There were a handful of live performances by The Singer himself, as well as some interaction with the fans. Questions and answers, although presumably “why is a no talent with a bad haircut a popstar?” wouldn’t be one of them. The tickets were ridiculously expensive, and there was lots of hugely priced venue only merchandise as well. Naturally, the entire tour was already sold out.
He was almost in awe at the way that the whole thing was designed to separate the fans from their money. It was, of course, what they deserved for making the Singer famous to begin, but even Vegas could learn a little about fleecing their marks from the machine running the Singer.
The first one was also going to have an area where the fans could watch the Singer go into the venue, and while it wasn’t precise a red carpet event, he was also going to go through a fairly crowded press gauntlet. This was going to be Johnny’s shot at the Singer. No pun intended.

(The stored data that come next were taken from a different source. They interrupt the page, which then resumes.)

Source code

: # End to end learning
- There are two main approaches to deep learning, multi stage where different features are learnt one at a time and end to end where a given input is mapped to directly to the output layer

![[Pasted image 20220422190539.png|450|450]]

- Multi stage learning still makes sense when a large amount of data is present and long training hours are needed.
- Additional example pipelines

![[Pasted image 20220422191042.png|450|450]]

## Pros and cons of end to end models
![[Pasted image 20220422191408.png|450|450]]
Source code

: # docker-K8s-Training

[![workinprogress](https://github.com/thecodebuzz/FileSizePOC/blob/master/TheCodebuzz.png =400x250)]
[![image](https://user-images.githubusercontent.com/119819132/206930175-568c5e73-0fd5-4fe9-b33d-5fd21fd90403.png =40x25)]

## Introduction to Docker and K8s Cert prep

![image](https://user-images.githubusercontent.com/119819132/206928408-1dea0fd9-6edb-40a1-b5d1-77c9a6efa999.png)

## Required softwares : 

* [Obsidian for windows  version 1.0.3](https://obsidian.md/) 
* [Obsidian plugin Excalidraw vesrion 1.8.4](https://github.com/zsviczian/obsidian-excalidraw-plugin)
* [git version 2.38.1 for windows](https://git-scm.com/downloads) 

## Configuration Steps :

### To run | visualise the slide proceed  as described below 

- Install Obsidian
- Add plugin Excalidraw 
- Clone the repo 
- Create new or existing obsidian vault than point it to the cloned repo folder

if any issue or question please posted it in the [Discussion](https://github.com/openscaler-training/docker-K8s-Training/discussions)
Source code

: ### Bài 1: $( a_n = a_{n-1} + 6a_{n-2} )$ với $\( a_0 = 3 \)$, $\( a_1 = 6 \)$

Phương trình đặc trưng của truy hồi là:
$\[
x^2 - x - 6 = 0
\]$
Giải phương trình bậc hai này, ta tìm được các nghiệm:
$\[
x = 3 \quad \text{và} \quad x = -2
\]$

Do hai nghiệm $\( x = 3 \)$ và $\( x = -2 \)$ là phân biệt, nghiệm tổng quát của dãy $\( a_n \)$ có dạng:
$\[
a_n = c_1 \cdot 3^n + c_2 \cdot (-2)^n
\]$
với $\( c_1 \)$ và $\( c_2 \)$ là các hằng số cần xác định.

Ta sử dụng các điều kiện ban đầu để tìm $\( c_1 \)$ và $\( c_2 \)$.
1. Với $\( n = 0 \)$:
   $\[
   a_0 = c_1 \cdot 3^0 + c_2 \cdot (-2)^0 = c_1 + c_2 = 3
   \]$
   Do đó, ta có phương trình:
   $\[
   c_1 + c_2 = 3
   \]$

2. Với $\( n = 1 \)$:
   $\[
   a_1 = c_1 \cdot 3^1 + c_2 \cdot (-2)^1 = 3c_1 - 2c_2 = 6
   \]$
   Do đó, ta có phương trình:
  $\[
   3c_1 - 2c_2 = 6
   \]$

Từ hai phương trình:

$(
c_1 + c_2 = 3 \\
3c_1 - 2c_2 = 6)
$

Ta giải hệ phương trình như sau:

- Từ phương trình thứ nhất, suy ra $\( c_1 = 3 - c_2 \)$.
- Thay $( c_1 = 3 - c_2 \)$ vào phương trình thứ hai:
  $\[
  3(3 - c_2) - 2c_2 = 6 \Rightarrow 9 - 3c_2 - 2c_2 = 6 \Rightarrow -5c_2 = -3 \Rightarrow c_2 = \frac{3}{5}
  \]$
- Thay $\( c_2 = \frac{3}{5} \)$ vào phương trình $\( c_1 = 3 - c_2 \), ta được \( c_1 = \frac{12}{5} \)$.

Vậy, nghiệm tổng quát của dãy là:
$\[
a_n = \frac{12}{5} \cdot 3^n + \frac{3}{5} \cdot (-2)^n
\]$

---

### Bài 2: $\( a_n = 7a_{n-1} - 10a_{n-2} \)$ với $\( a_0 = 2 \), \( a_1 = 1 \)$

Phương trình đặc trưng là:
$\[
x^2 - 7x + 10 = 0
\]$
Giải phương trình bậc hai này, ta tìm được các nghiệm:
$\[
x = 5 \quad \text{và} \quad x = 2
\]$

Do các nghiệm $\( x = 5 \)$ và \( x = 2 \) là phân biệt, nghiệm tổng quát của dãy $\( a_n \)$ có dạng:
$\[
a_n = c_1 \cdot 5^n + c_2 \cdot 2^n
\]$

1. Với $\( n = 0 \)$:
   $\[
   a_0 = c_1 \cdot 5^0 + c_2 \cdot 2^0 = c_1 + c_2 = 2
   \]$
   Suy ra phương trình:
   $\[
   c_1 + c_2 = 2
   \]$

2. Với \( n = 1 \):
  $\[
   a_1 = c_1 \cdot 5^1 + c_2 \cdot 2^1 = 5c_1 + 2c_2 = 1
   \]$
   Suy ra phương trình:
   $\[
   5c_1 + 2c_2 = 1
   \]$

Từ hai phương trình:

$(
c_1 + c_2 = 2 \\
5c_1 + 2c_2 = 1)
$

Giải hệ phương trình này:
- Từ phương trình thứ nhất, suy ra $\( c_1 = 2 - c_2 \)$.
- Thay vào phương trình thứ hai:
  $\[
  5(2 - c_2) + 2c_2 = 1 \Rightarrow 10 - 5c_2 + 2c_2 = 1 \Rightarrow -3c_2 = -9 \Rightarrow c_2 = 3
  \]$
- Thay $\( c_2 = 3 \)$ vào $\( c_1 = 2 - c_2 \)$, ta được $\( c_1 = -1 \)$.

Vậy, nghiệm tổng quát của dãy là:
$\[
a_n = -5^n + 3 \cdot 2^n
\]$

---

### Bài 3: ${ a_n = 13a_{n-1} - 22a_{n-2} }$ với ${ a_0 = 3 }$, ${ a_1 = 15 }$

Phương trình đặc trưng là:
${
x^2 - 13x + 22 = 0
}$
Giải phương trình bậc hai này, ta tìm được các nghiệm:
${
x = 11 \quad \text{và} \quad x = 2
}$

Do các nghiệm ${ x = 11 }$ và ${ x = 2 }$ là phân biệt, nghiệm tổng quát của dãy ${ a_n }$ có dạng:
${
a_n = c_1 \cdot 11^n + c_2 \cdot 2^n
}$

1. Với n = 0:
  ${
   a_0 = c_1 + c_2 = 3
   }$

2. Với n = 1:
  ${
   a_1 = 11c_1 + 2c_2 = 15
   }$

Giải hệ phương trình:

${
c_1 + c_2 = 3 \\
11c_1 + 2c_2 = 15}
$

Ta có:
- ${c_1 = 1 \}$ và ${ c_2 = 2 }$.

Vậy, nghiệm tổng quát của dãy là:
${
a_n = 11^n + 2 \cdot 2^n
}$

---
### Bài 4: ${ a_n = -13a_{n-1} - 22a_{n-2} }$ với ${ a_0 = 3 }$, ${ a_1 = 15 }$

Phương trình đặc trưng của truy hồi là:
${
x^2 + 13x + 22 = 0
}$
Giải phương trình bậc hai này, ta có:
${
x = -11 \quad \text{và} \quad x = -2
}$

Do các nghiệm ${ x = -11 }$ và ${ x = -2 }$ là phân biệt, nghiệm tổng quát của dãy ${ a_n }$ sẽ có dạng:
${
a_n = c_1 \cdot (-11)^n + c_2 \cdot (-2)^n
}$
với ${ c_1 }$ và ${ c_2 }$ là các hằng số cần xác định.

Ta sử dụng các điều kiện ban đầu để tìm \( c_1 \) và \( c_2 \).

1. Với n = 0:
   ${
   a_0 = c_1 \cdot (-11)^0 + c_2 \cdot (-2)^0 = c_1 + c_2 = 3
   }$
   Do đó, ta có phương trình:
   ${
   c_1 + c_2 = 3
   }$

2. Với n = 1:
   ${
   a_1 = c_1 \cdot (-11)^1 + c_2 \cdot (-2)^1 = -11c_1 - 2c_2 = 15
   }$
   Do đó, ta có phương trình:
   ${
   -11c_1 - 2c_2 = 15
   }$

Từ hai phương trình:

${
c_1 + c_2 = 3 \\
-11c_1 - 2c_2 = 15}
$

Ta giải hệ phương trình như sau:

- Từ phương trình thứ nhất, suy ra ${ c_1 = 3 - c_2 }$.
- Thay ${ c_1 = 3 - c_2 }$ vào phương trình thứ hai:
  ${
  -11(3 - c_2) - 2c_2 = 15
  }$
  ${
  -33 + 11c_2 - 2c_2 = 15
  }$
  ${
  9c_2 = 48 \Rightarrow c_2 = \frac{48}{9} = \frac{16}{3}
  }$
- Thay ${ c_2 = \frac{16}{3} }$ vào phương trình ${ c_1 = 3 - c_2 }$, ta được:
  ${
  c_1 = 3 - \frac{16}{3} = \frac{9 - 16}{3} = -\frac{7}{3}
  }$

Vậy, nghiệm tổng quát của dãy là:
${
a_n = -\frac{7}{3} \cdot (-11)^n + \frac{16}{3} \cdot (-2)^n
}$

Johnny wasn’t nervous. Not at all. It wasn’t like the Starlet. He felt filled with purpose. He knew that he was doing the right thing, and he could feel the universe aligning around him. He imagined, as he waited there in the cattle pen with the camera on his shoulder, a world where people were actually famous for something. He was going to be an example, an icon.
But first he had to do it. He was pressed up against the metal gate that separated the press from the popular, right next to an exceptionally chatty woman from some website he’d never heard of. She kept talking to him, and he kept nodding, but he couldn’t hear a damn thing she said.
The Singer had, as yet, not appeared, but the noise from the crowd of girls behind him was already enough that he couldn’t hear himself think. He turned around, like he was shooting B roll with the camera, and at looked at a sea of teenage hormones. He wasn’t sure that he’d ever seen that many people in one place. He was absolutely sure he’d never seen that many teenagers in one place, or that much raw emotion. He pitied them.
The mass was kept at bay by a bunch of fearsome looking security and some barriers behind the press cordon. Looking at it now, in person, in front of thousands upon thousands of people, it didn’t look like nearly enough. Johnny wasn’t sure if they were expecting this many people, or if this was anywhere near enough to keep them from mobbing the Singer.